There was no suggestion of parental abuse. His father, Tarrant, sixty- three, was known as a hard worker and devoted parent, and was well thought of in the community. His mother, Helen, fifty-nine, although a bit chilly and aloof, had always been fiercely protective of his interests. No one had ever heard her raise her voice to him. In fact, people said, as if suddenly awakening to the realization, for years no one seemed to have heard her say much of anything to anybody.

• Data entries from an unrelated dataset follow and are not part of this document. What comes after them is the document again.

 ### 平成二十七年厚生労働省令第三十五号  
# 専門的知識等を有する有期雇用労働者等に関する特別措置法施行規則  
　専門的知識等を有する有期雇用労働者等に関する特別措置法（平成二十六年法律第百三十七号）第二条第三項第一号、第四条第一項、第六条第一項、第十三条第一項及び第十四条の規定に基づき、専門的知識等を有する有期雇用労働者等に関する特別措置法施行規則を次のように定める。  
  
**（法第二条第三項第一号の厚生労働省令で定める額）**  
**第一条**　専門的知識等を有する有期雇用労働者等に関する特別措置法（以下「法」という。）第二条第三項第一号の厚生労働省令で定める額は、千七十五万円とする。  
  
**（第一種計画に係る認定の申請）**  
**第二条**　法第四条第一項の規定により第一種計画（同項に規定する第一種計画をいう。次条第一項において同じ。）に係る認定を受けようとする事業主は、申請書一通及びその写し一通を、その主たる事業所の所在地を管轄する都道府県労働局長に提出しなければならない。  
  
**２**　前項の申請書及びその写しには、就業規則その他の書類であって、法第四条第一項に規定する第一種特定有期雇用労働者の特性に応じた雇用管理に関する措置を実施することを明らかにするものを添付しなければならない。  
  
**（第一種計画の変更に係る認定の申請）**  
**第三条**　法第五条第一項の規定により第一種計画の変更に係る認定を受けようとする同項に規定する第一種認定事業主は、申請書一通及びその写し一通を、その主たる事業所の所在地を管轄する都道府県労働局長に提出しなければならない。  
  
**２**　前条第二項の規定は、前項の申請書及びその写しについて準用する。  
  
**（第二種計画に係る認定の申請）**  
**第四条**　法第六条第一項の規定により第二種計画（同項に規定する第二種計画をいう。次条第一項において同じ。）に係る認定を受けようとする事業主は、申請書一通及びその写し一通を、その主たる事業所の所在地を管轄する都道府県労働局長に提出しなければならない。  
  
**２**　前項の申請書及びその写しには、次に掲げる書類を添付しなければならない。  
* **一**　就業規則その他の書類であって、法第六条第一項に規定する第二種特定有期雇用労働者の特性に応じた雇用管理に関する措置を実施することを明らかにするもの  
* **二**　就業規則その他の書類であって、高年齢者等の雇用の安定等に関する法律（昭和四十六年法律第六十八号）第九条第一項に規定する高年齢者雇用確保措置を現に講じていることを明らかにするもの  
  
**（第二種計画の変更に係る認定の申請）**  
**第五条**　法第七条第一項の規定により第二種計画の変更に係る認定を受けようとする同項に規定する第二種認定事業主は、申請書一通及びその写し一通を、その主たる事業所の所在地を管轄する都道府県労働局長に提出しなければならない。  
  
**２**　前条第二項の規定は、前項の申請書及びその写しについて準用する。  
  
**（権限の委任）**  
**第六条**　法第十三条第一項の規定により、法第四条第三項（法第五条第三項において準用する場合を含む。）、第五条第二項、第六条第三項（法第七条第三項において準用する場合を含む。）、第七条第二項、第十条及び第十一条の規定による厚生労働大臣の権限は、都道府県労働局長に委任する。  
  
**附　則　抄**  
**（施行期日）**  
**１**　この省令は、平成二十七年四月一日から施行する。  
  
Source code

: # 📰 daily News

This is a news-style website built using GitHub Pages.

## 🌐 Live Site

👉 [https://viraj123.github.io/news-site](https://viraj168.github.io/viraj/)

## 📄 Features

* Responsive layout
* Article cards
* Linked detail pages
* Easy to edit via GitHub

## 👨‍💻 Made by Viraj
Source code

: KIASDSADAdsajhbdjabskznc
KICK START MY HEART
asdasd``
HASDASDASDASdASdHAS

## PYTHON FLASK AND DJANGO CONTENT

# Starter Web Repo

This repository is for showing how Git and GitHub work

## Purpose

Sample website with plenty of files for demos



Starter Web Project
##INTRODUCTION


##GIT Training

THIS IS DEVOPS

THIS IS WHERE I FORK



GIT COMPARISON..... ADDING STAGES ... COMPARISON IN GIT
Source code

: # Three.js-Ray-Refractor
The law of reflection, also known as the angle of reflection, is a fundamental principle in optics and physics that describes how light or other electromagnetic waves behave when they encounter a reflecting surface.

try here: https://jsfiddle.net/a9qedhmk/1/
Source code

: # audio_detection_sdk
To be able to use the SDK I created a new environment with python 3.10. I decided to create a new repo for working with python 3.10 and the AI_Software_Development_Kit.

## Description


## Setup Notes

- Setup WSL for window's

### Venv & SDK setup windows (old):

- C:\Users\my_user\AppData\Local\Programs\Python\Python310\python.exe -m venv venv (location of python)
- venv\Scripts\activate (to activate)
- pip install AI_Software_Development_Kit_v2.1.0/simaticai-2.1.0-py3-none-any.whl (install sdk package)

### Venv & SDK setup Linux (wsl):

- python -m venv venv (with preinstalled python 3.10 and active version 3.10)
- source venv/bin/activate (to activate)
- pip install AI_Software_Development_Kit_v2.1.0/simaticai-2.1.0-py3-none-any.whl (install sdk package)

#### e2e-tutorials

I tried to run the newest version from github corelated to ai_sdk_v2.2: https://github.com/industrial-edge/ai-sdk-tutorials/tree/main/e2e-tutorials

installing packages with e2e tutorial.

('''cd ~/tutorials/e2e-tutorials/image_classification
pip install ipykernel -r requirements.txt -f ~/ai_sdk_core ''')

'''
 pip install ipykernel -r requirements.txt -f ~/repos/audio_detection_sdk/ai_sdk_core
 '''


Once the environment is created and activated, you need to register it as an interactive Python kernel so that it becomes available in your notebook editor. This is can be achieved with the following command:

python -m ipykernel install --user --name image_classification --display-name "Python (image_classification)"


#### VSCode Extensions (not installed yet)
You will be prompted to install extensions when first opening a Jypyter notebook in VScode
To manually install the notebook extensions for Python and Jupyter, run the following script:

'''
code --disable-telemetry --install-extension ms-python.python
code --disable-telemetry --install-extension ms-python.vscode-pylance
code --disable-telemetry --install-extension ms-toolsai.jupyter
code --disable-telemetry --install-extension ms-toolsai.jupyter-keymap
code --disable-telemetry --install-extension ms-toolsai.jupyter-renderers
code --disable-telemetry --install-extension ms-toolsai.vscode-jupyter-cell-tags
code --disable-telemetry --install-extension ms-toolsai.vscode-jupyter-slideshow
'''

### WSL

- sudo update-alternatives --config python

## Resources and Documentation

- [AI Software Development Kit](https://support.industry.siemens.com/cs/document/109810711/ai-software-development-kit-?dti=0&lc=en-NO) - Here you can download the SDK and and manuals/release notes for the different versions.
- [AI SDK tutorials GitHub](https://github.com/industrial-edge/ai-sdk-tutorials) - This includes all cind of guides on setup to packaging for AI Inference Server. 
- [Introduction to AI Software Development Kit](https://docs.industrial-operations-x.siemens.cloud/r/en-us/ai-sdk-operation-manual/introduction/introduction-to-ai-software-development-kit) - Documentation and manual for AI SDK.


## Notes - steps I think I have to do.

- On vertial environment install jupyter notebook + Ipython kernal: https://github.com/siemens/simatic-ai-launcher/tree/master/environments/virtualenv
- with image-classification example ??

In a way, she had become as much of a closed book as her son. Those who thought about it the longest dated her withdrawal to the year the Shoats’ daughter, Anna, went off to college— six or seven years ago, they guessed, before inevitably realizing on second thought that it had been more like a dozen, a calculation that left everyone shaking their heads at the fleeting nature of time. Anna, who now lived in Baltimore, wasn’t quoted anywhere. Apparently she’d gone into seclusion, and wasn’t expected in town until the day of the funeral.

Deprived of any obvious answers, some of the more pious citizens of Poston finally concluded that the Shoats’ failure to find a church home must have contributed to their downfall. A boy of unshakable faith, they said, never would have done such a thing. That body of opinion, quoted most prominently on Fox, provided Henry with a welcome moment of comic relief. Typical, he mused, and yet another reason he wouldn’t be sticking around Poston any longer than he had to.

Yet, he, too, believed there had to be more to the story, if only because his most recent employments had taught him that, even for the simple- minded, motive is often buried deep within a welter of complexity. And as he searched for answers from his amateur’s perch, the one aspect of the murders that he kept returning to was the same one that had captured the public’s imagination: Willard’s half-mile walk to the edge of town. Henry was so haunted by the image of the boy’s lonely, purposeful stroll that he decided late one night—or, rather, very early one morning— to retrace Willard’s steps, if only to share in the sensory cues that the young man must have worn like a second garment as he strolled out to correct the town’s population total, as single-minded as a census taker.